##### EXTRACTED RECORDS

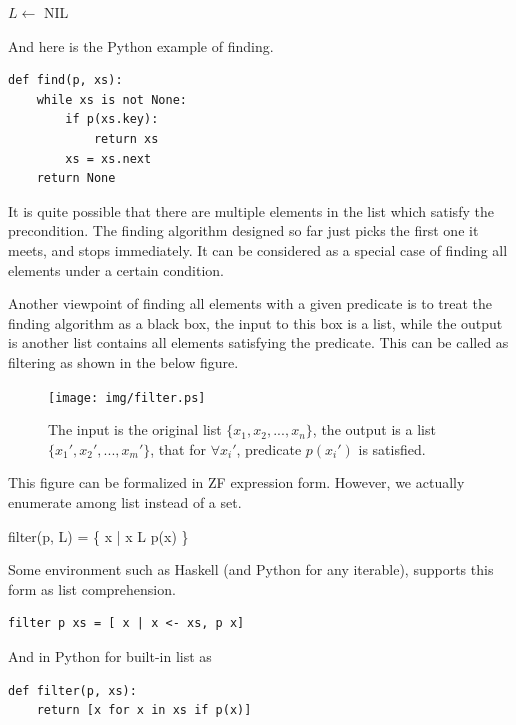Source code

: \documentclass[b5paper]{article}
\begin{document}
\begin{algorithmic}[1]
      \State \Return {}
    \EndIf
    \State $L \gets$ 
  \EndWhile
  \State \Return NIL
\EndFunction
\end{algorithmic}

And here is the Python example of finding.

\lstset{language=Python}
\begin{lstlisting}
def find(p, xs):
    while xs is not None:
        if p(xs.key):
            return xs
        xs = xs.next
    return None
\end{lstlisting}

It is quite possible that there are multiple elements in the list which satisfy the precondition.
The finding algorithm designed so far just picks the first one it meets, and stops immediately.
It can be considered as a special case of finding all elements under a certain condition.

Another viewpoint of finding all elements with a given predicate is to treat the finding algorithm
as a black box, the input to this box is a list, while the output is another list contains
all elements satisfying the predicate. This can be called as filtering as shown in the below
figure.

\begin{figure}[htbp]
        \centering
        \texttt{[image: img/filter.ps]}
        \caption{The input is the original list $\{x_1, x_2, ..., x_n\}$, the output is a list $\{x_1', x_2', ..., x_m'\}$, that for $\forall x_i'$, predicate $p(x_i')$ is satisfied.} \label{fig:filter}
\end{figure}

This figure can be formalized in ZF expression form. However, we actually
enumerate among list instead of a set.

\be
filter(p, L) = \{ x | x \in L \land p(x) \}
\ee

Some environment such as Haskell (and Python for any iterable), supports this form as list comprehension.

\lstset{language=Haskell}
\begin{lstlisting}
filter p xs = [ x | x <- xs, p x]
\end{lstlisting}

And in Python for built-in list as

\lstset{language=Python}
\begin{lstlisting}
def filter(p, xs):
    return [x for x in xs if p(x)]
\end{lstlisting}
\end{document}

##########

◆ **PROBLEM DETAILS**:
Your response should be made up of the lines in the data that contain the word "figure".

◆ **RESPONSE TO THE TASK**:
figure.
\begin{figure}[htbp]
\end{figure}
This figure can be formalized in ZF expression form. However, we actually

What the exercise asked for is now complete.